Stored data:

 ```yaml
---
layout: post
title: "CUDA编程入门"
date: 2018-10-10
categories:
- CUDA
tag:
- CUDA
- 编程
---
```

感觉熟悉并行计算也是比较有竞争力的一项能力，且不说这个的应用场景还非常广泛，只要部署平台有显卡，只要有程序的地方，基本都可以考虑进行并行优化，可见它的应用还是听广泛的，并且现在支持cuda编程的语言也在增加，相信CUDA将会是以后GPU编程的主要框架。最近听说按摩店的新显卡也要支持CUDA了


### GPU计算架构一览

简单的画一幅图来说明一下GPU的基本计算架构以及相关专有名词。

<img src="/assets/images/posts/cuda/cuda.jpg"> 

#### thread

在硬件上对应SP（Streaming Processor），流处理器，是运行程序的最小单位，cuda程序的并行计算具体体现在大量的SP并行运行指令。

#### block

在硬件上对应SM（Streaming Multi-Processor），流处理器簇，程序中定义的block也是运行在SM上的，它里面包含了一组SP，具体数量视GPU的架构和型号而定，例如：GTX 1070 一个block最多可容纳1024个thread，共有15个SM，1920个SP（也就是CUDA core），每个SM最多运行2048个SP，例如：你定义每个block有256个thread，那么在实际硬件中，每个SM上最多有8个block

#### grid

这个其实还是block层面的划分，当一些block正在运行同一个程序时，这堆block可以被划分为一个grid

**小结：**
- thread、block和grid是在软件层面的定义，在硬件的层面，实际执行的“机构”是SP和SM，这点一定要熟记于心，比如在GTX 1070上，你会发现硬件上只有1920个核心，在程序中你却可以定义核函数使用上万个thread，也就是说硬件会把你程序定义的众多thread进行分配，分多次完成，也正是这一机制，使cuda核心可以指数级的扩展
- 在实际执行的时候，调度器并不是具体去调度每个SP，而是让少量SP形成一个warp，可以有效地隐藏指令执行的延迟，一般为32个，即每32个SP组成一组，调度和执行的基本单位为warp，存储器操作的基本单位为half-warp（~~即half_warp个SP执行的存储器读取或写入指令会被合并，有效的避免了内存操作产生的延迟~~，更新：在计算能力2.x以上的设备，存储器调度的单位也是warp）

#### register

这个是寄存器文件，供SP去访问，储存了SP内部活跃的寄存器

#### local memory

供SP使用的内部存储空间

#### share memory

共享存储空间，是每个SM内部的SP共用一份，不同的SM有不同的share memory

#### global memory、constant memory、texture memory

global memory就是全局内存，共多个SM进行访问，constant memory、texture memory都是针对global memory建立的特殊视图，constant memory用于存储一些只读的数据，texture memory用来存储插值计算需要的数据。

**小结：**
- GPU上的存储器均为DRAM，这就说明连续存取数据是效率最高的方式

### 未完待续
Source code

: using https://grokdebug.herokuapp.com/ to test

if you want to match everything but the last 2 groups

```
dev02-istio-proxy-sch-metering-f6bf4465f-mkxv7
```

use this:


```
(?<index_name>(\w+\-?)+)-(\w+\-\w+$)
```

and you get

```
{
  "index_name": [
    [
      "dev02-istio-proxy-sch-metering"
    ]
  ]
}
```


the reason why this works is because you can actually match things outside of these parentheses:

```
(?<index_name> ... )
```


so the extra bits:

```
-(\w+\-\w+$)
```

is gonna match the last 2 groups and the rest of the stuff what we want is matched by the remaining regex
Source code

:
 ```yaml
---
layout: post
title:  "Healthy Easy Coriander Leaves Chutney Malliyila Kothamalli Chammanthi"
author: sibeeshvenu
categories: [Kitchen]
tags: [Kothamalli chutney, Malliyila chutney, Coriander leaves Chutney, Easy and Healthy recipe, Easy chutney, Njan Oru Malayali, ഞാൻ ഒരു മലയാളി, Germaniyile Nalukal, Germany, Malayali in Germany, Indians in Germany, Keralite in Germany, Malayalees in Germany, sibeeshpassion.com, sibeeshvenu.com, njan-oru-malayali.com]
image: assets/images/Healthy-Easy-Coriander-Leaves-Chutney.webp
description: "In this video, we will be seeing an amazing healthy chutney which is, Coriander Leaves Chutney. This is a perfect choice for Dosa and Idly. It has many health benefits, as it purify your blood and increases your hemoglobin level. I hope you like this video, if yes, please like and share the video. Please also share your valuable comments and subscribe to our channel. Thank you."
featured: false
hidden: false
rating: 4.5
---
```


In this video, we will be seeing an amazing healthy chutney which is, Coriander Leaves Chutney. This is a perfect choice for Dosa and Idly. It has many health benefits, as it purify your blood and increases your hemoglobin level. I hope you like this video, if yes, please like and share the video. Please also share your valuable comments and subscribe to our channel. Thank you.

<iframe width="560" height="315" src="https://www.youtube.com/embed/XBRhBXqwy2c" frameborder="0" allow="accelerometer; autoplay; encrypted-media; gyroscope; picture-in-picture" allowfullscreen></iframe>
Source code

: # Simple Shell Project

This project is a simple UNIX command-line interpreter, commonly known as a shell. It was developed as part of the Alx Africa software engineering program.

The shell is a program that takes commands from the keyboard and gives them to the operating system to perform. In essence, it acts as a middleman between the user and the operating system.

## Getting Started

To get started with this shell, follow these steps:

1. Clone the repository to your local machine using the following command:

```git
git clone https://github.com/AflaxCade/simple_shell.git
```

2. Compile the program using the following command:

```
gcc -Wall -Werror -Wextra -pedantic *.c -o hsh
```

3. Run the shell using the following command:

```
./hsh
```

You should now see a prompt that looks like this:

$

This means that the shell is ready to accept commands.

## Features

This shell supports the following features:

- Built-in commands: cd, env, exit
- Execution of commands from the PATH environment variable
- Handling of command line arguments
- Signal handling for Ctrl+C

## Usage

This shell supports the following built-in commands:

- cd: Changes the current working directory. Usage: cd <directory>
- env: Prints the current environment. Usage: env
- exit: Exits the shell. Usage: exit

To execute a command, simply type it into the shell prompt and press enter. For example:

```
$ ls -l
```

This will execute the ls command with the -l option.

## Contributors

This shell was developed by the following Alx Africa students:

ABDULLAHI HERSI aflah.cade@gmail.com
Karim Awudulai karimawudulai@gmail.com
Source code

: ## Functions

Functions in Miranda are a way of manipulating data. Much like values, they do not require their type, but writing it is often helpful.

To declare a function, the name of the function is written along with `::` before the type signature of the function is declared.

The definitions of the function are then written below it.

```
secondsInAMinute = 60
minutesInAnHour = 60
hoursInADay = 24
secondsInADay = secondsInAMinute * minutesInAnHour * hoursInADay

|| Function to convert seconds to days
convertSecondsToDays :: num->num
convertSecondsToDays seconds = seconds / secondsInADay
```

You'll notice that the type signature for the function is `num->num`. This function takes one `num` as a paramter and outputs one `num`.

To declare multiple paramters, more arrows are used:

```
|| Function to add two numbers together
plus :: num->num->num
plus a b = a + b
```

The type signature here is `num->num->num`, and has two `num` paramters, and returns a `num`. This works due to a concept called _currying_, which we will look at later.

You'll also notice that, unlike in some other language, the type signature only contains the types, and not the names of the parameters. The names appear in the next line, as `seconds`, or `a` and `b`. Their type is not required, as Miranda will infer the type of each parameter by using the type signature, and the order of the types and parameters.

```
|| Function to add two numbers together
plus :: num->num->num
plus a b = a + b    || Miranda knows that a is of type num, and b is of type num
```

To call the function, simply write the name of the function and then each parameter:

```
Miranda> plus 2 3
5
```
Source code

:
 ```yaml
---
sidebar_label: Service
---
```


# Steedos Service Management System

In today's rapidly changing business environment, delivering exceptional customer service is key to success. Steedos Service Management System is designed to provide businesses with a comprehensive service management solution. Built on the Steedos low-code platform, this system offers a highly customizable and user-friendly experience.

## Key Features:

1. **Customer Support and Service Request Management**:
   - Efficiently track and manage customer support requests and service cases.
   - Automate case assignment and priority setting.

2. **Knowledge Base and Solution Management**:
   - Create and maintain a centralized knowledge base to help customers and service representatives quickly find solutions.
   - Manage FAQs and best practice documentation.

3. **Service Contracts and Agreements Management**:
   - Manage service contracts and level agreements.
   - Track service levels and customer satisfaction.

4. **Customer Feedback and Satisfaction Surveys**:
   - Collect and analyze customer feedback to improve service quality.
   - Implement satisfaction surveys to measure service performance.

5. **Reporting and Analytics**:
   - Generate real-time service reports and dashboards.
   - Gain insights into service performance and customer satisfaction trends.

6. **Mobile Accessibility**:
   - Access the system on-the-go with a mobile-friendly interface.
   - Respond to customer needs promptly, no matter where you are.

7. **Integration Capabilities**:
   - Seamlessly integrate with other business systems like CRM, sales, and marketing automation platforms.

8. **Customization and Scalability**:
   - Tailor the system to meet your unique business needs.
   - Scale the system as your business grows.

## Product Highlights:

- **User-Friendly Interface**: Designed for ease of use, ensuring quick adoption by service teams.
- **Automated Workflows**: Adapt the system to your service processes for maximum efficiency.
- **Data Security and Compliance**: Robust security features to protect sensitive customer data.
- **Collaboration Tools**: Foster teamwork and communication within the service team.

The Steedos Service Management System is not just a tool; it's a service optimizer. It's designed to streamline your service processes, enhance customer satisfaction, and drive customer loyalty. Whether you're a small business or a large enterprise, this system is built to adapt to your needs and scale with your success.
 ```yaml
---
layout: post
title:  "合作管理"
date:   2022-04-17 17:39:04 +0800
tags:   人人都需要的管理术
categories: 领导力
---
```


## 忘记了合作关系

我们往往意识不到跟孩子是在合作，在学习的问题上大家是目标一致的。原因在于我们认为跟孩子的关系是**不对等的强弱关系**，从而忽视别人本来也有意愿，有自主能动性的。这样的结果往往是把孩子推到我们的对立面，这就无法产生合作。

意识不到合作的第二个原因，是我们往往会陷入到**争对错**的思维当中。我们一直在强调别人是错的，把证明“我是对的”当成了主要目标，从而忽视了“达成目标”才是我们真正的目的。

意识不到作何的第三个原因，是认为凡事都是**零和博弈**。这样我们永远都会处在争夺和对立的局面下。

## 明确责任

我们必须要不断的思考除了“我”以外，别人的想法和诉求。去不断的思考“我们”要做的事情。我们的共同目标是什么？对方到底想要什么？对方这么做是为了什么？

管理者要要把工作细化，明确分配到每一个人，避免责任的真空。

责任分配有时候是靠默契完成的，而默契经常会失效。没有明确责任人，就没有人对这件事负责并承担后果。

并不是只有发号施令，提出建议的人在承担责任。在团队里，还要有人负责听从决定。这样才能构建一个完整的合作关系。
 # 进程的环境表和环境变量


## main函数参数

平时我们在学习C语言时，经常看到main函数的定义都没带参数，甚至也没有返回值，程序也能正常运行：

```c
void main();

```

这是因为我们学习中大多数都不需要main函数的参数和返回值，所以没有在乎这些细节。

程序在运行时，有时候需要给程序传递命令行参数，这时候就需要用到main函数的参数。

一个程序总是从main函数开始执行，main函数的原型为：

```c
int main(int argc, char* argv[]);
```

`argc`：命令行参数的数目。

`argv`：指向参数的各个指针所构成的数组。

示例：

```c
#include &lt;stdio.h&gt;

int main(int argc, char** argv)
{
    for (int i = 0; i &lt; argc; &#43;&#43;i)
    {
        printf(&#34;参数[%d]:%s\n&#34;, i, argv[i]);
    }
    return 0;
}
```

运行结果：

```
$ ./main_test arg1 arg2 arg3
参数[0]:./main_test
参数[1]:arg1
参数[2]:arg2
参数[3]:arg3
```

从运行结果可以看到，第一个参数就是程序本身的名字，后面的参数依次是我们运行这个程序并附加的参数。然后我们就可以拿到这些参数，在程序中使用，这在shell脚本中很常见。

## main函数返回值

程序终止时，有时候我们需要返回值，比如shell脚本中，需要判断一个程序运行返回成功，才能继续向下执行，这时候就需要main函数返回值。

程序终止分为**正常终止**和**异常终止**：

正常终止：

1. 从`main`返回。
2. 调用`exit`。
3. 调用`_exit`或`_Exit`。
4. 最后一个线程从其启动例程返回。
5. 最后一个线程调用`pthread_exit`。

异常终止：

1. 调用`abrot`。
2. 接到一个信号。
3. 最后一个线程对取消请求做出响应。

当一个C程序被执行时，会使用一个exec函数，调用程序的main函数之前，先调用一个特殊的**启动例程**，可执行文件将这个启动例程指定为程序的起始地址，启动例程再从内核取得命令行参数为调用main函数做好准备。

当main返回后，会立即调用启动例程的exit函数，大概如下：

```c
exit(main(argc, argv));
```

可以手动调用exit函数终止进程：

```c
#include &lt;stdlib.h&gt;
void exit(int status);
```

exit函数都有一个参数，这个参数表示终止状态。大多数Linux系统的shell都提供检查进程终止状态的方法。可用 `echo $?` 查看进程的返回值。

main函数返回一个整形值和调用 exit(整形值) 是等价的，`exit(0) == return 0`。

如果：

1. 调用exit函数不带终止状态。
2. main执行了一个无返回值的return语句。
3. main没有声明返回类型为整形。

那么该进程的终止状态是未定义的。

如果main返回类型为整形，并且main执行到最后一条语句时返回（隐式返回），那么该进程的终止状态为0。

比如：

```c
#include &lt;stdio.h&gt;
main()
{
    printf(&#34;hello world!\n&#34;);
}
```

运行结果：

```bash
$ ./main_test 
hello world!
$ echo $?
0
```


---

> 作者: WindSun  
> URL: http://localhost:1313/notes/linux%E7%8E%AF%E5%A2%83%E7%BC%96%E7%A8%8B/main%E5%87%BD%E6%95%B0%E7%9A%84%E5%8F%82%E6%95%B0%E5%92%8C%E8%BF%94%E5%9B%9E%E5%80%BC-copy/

> **Brief**: Which lines in the records above contain the word "date"? Return each of them.

> **Written solution**:
date: 2018-10-10
date:   2022-04-17 17:39:04 +0800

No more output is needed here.